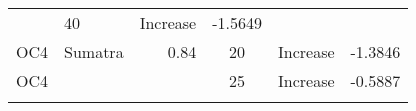 \documentclass[]{article}
\begin{document}
\begin{longtable}[]{@{}clrccr@{}}
\begin{minipage}[t]{0.11\columnwidth}
\strut
\end{minipage} & \begin{minipage}[t]{0.10\columnwidth}\centering\strut
40\strut
\end{minipage} & \begin{minipage}[t]{0.16\columnwidth}\centering\strut
Increase\strut
\end{minipage} & \begin{minipage}[t]{0.09\columnwidth}\raggedleft\strut
-1.5649\strut
\end{minipage}\tabularnewline
\begin{minipage}[t]{0.08\columnwidth}\centering\strut
OC4\strut
\end{minipage} & \begin{minipage}[t]{0.29\columnwidth}\raggedright\strut
Sumatra\strut
\end{minipage} & \begin{minipage}[t]{0.11\columnwidth}\raggedleft\strut
0.84\strut
\end{minipage} & \begin{minipage}[t]{0.10\columnwidth}\centering\strut
20\strut
\end{minipage} & \begin{minipage}[t]{0.16\columnwidth}\centering\strut
Increase\strut
\end{minipage} & \begin{minipage}[t]{0.09\columnwidth}\raggedleft\strut
-1.3846\strut
\end{minipage}\tabularnewline
\begin{minipage}[t]{0.08\columnwidth}\centering\strut
OC4\strut
\end{minipage} & \begin{minipage}[t]{0.29\columnwidth}\raggedright\strut
\strut
\end{minipage} & \begin{minipage}[t]{0.11\columnwidth}\raggedleft\strut
\strut
\end{minipage} & \begin{minipage}[t]{0.10\columnwidth}\centering\strut
25\strut
\end{minipage} & \begin{minipage}[t]{0.16\columnwidth}\centering\strut
Increase\strut
\end{minipage} & \begin{minipage}[t]{0.09\columnwidth}\raggedleft\strut
-0.5887\strut
\end{minipage}\tabularnewline
\begin{minipage}[t]{0.08\columnwidth}\centering\strut

\end{minipage}
\end{longtable}
\end{document}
= = = =
WHAT IS EXPECTED |
Look through the material for "longtable". Copy each line that has it.

FINISHED TASK |
\begin{longtable}[]{@{}clrccr@{}}
\end{longtable}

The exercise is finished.